The T cell receptor Vα11 gene family: Analysis of allelic sequence polymorphism and demonstration of Jα region-dependent recognition by allele-specific antibodies

Allelic polymorphism in TCR loci may play an important role in shaping the T cell repertoire and in disease susceptibility. We have used a combination of antibody and sequence analysis to investigate polymorphism in the murine Vα11 family. Two different antibodies have been analyzed that recognize particular Vα11 family members of the Vα^b and Vα(d) haplotypes. One antibody shows Jα dependency, suggesting a conformational element to the epitope. Investigation of the anti-Vα11 staining pattern on different mouse strains indicates that there is a marked influence of MHC haplotype on Vα11 selection and that Vα11 is preferentially expressed on CD4⁺ cells. Sequence analysis of Vα11 genes from the Vα^a, Vα^b, and Vα(d) haplotypes shows two potential regions for the haplotype-specific epitopes. The relatedness of the different Vα11 family members from different haplotypes suggests that the Vα11.1/11.2 gene duplication is relatively recent, but that Vα11.3 separated much earlier.
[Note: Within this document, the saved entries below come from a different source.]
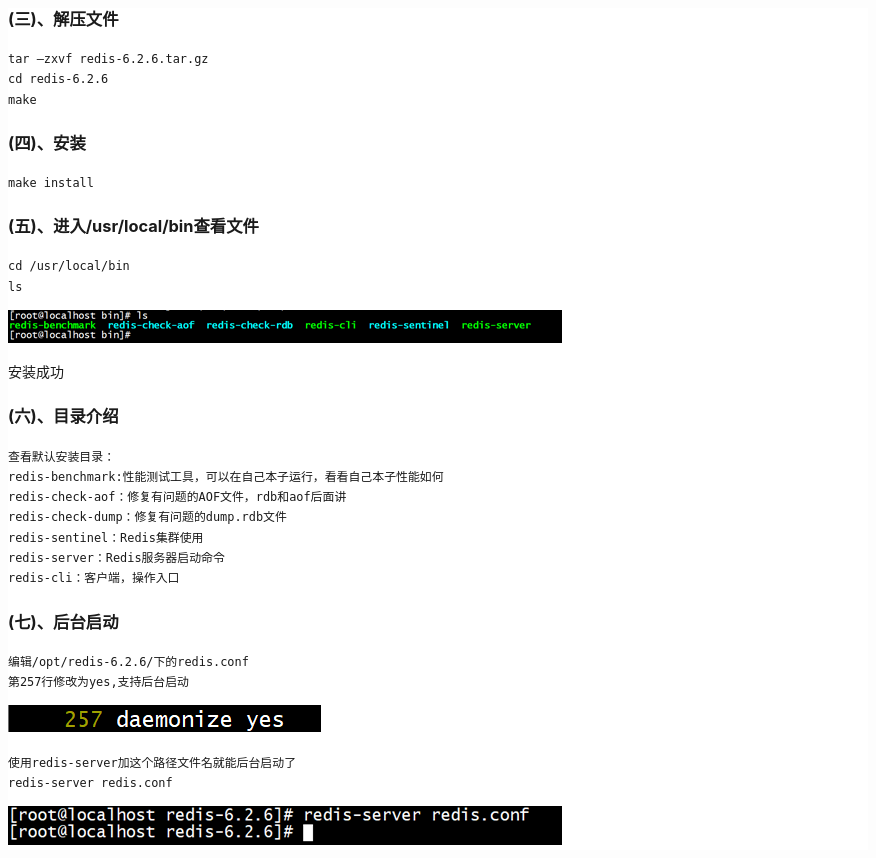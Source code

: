 ### (三)、解压文件

```
tar –zxvf redis-6.2.6.tar.gz
cd redis-6.2.6
make
```

### (四)、安装

```
make install
```

### (五)、进入/usr/local/bin查看文件

```
cd /usr/local/bin
ls
```

 ![image-20220113202255534](Redis6.assets/image-20220113202255534.png)

安装成功

### (六)、目录介绍

```
查看默认安装目录：
redis-benchmark:性能测试工具，可以在自己本子运行，看看自己本子性能如何
redis-check-aof：修复有问题的AOF文件，rdb和aof后面讲
redis-check-dump：修复有问题的dump.rdb文件
redis-sentinel：Redis集群使用
redis-server：Redis服务器启动命令
redis-cli：客户端，操作入口
```

### (七)、后台启动

```
编辑/opt/redis-6.2.6/下的redis.conf
第257行修改为yes,支持后台启动
```

 ![image-20220113202349829](Redis6.assets/image-20220113202349829.png)

```
使用redis-server加这个路径文件名就能后台启动了
redis-server redis.conf
```

 ![image-20220113202358185](Redis6.assets/image-20220113202358185.png)

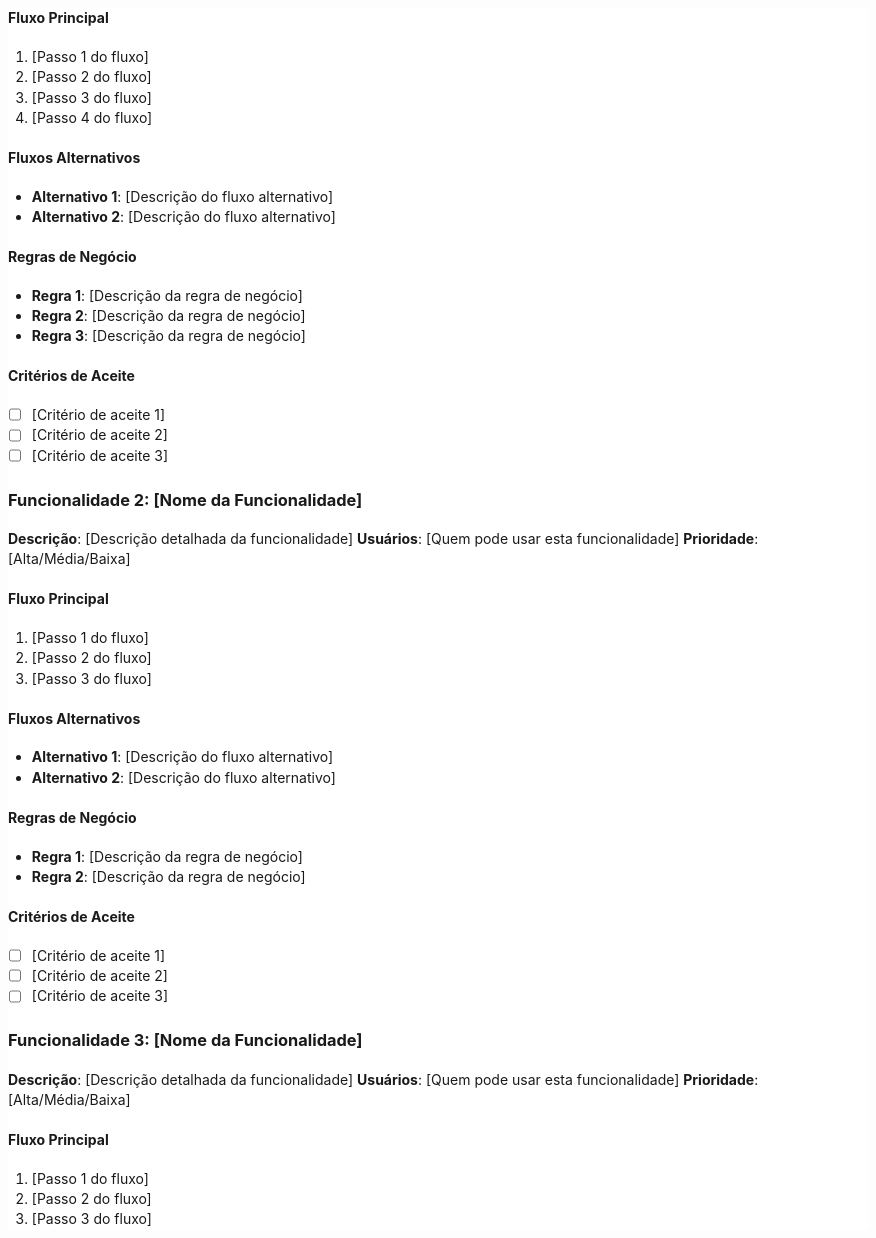 #### Fluxo Principal
1. [Passo 1 do fluxo]
2. [Passo 2 do fluxo]
3. [Passo 3 do fluxo]
4. [Passo 4 do fluxo]

#### Fluxos Alternativos
- **Alternativo 1**: [Descrição do fluxo alternativo]
- **Alternativo 2**: [Descrição do fluxo alternativo]

#### Regras de Negócio
- **Regra 1**: [Descrição da regra de negócio]
- **Regra 2**: [Descrição da regra de negócio]
- **Regra 3**: [Descrição da regra de negócio]

#### Critérios de Aceite
- [ ] [Critério de aceite 1]
- [ ] [Critério de aceite 2]
- [ ] [Critério de aceite 3]

### Funcionalidade 2: [Nome da Funcionalidade]
**Descrição**: [Descrição detalhada da funcionalidade]
**Usuários**: [Quem pode usar esta funcionalidade]
**Prioridade**: [Alta/Média/Baixa]

#### Fluxo Principal
1. [Passo 1 do fluxo]
2. [Passo 2 do fluxo]
3. [Passo 3 do fluxo]

#### Fluxos Alternativos
- **Alternativo 1**: [Descrição do fluxo alternativo]
- **Alternativo 2**: [Descrição do fluxo alternativo]

#### Regras de Negócio
- **Regra 1**: [Descrição da regra de negócio]
- **Regra 2**: [Descrição da regra de negócio]

#### Critérios de Aceite
- [ ] [Critério de aceite 1]
- [ ] [Critério de aceite 2]
- [ ] [Critério de aceite 3]

### Funcionalidade 3: [Nome da Funcionalidade]
**Descrição**: [Descrição detalhada da funcionalidade]
**Usuários**: [Quem pode usar esta funcionalidade]
**Prioridade**: [Alta/Média/Baixa]

#### Fluxo Principal
1. [Passo 1 do fluxo]
2. [Passo 2 do fluxo]
3. [Passo 3 do fluxo]
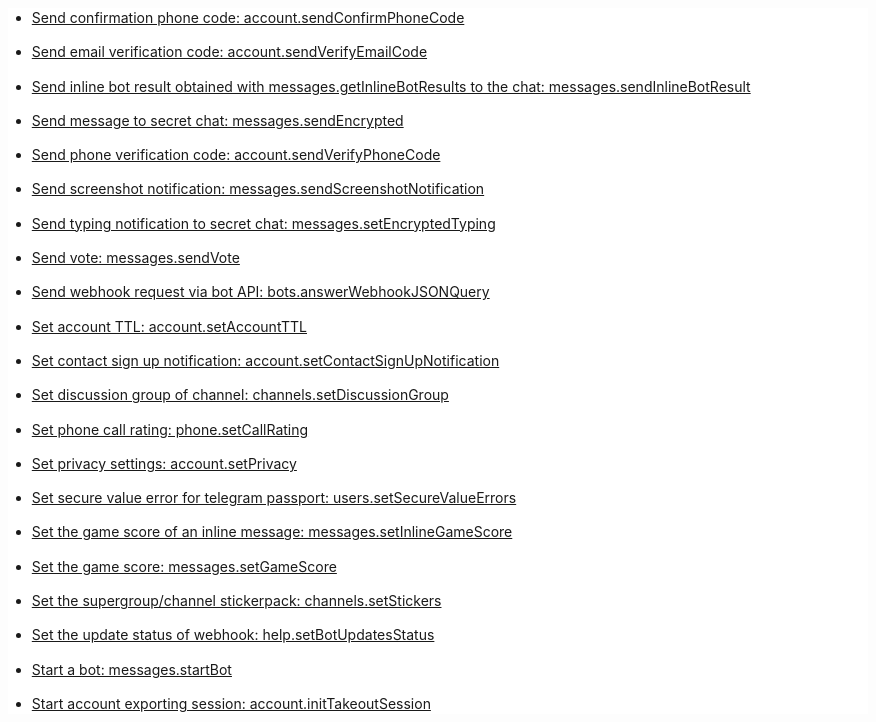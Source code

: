 * <a href="account_sendConfirmPhoneCode.html" name="account_sendConfirmPhoneCode">Send confirmation phone code: account.sendConfirmPhoneCode</a>  

* <a href="account_sendVerifyEmailCode.html" name="account_sendVerifyEmailCode">Send email verification code: account.sendVerifyEmailCode</a>  

* <a href="messages_sendInlineBotResult.html" name="messages_sendInlineBotResult">Send inline bot result obtained with messages.getInlineBotResults to the chat: messages.sendInlineBotResult</a>  

* <a href="messages_sendEncrypted.html" name="messages_sendEncrypted">Send message to secret chat: messages.sendEncrypted</a>  

* <a href="account_sendVerifyPhoneCode.html" name="account_sendVerifyPhoneCode">Send phone verification code: account.sendVerifyPhoneCode</a>  

* <a href="messages_sendScreenshotNotification.html" name="messages_sendScreenshotNotification">Send screenshot notification: messages.sendScreenshotNotification</a>  

* <a href="messages_setEncryptedTyping.html" name="messages_setEncryptedTyping">Send typing notification to secret chat: messages.setEncryptedTyping</a>  

* <a href="messages_sendVote.html" name="messages_sendVote">Send vote: messages.sendVote</a>  

* <a href="bots_answerWebhookJSONQuery.html" name="bots_answerWebhookJSONQuery">Send webhook request via bot API: bots.answerWebhookJSONQuery</a>  

* <a href="account_setAccountTTL.html" name="account_setAccountTTL">Set account TTL: account.setAccountTTL</a>  

* <a href="account_setContactSignUpNotification.html" name="account_setContactSignUpNotification">Set contact sign up notification: account.setContactSignUpNotification</a>  

* <a href="channels_setDiscussionGroup.html" name="channels_setDiscussionGroup">Set discussion group of channel: channels.setDiscussionGroup</a>  

* <a href="phone_setCallRating.html" name="phone_setCallRating">Set phone call rating: phone.setCallRating</a>  

* <a href="account_setPrivacy.html" name="account_setPrivacy">Set privacy settings: account.setPrivacy</a>  

* <a href="users_setSecureValueErrors.html" name="users_setSecureValueErrors">Set secure value error for telegram passport: users.setSecureValueErrors</a>  

* <a href="messages_setInlineGameScore.html" name="messages_setInlineGameScore">Set the game score of an inline message: messages.setInlineGameScore</a>  

* <a href="messages_setGameScore.html" name="messages_setGameScore">Set the game score: messages.setGameScore</a>  

* <a href="channels_setStickers.html" name="channels_setStickers">Set the supergroup/channel stickerpack: channels.setStickers</a>  

* <a href="help_setBotUpdatesStatus.html" name="help_setBotUpdatesStatus">Set the update status of webhook: help.setBotUpdatesStatus</a>  

* <a href="messages_startBot.html" name="messages_startBot">Start a bot: messages.startBot</a>  

* <a href="account_initTakeoutSession.html" name="account_initTakeoutSession">Start account exporting session: account.initTakeoutSession</a>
Differences between Vα11.3 and Vα11.1/11.2 are concentrated in the putative complementarity determining regions (CDR), whereas differences between alleles are not clearly clustered. However, the Vα11.1^a and Vα11.1(d) alleles differ from Vα11.1^b and Vα11.2^b in CDR1. A Vα11.2-expressing anti-cytochrome c T cell has the same V-J junction as a Vα11.1-bearing cell with a similar fine specificity, indicating that Vα11.1^b and Vα11.2^b do not contribute different Ag specificities.